Extramarital Affairs: Hope for recovery
By Peggy Vaughan
Is Monogamy "Natural?
People often get caught up in a debate over whether people are naturally monogamous or naturally have affairs. That's a useless debate, as was clearly expressed by Jessie Bernard in her classic work, The Future of Marriage:
"Millions of words have been used to document both the naturalness and the unnaturalness of monogamy. The question...is, actually, unanswerable. We will never know if there is anything intrinsic in human nature that limits the ways the sexes can relate to one another because no one has ever survived outside of any culture long enough to teach us. Human nature seems to be able to take almost any form of marriage—or unable to take any form."

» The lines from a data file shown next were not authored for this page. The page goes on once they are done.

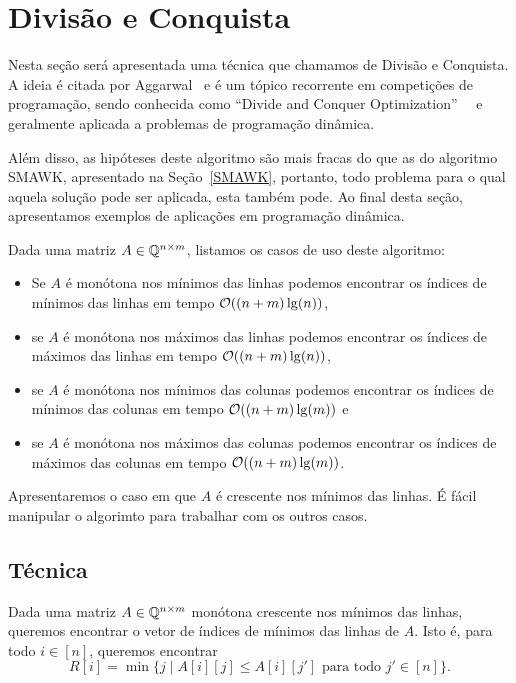 \section{Divisão e Conquista}
\label{DivisaoEConquista}


Nesta seção será apresentada uma técnica que chamamos de Divisão e Conquista. A ideia é citada por Aggarwal~\cite{Aggarwal:1987} e é um tópico recorrente em competições de programação, sendo conhecida como ``Divide and Conquer Optimization''~\cite{Quora:DivConq}~\cite{CF:Optm} e geralmente aplicada a problemas de programação dinâmica. 

Além disso, as hipóteses deste algoritmo são mais fracas do que as do algoritmo SMAWK, apresentado na Seção~\ref{SMAWK}, portanto, todo problema para o qual aquela solução pode ser aplicada, esta também pode. Ao final desta seção, apresentamos exemplos de aplicações em programação dinâmica.  

Dada uma matriz $A \in \mathbb{Q}^{n \times m}$, listamos os casos de uso deste algoritmo:
\begin{itemize}
    \item Se $A$ é monótona nos mínimos das linhas podemos encontrar os índices de mínimos das linhas em tempo $\mathcal{O}((n+m)\lg(n))$, 
    \item se $A$ é monótona nos máximos das linhas podemos encontrar os índices de máximos das linhas em tempo $\mathcal{O}((n+m)\lg(n))$, 
    \item se $A$ é monótona nos mínimos das colunas podemos encontrar os índices de mínimos das colunas em tempo $\mathcal{O}((n+m)\lg(m))$ e 
    \item se $A$ é monótona nos máximos das colunas podemos encontrar os índices de máximos das colunas em tempo $\mathcal{O}((n+m)\lg(m))$.
\end{itemize}

Apresentaremos o caso em que $A$ é crescente nos mínimos das linhas. É fácil manipular o algorimto para trabalhar com os outros casos.


\subsection{Técnica}
Dada uma matriz $A \in \mathbb{Q}^{n \times m}$ monótona crescente nos mínimos das linhas, queremos encontrar o vetor de índices de mínimos das linhas de $A$. Isto é, para todo $i \in [n]$, queremos encontrar
$$ R[i] = \min\{j \mid A[i][j] \leq A[i][j'] \text{ para todo } j' \in [n]\} \text{.}$$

We can only understand monogamy and affairs in a societal context, in terms of the attitudes of society as a whole. Normally, when we try to understand why affairs happen we look only at the reasons why a person might want to have an affair, such as the excitement of sexual variety. But this doesn't explain why affairs happen. People may want to have affairs for a wide range of reasons, but their decision to act on those desires is affected by the values and actions of those around them.
Affairs happen in so many marriages that it's unreasonable to think they're due solely to factors within each marriage. Whatever the personal factors involved in affairs, they are more than outweighed by the significant, powerful, and pervasive societal factors. We have a responsibility to learn more about our role, individually and as a whole, in supporting the societal factors that contribute to affairs.
Bottom Line: Debating the "naturalness" or "unnaturalness" of monogamy is a way of avoiding dealing directly with this issue. Regardless of whether or not it's "natural," it's happening; so starting from there, there is much to learn.